(Recorded data)
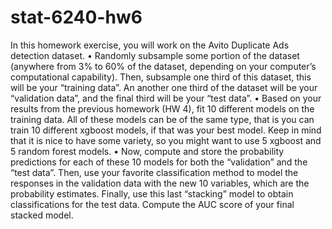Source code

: # stat-6240-hw6
In this homework exercise, you will work on the Avito Duplicate Ads detection dataset.
• Randomly subsample some portion of the dataset (anywhere from 3% to 60% of the dataset, depending on your computer’s computational capability). Then, subsample one third of this dataset, this will be your “training data”. An another one third of the dataset will be your “validation data”, and the final third will be your “test data”.
• Based on your results from the previous homework (HW 4), fit 10 different models on the training data. All of these models can be of the same type, that is you can train 10 different xgboost models, if that was your best model. Keep in mind that it is nice to have some variety, so you might want to use 5 xgboost and 5 random forest models.
• Now, compute and store the probability predictions for each of these 10 models for both the “validation” and the “test data”. Then, use your favorite classification method to model the responses in the validation data with the new 10 variables, which are the probability estimates. Finally, use this last “stacking” model to obtain classifications for the test data. Compute the AUC score of your final stacked model.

*Task objective*. Filter the entries above down to the lines that contain the word "dataset".

*Reply to the exercise*.
In this homework exercise, you will work on the Avito Duplicate Ads detection dataset.
• Randomly subsample some portion of the dataset (anywhere from 3% to 60% of the dataset, depending on your computer’s computational capability). Then, subsample one third of this dataset, this will be your “training data”. An another one third of the dataset will be your “validation data”, and the final third will be your “test data”.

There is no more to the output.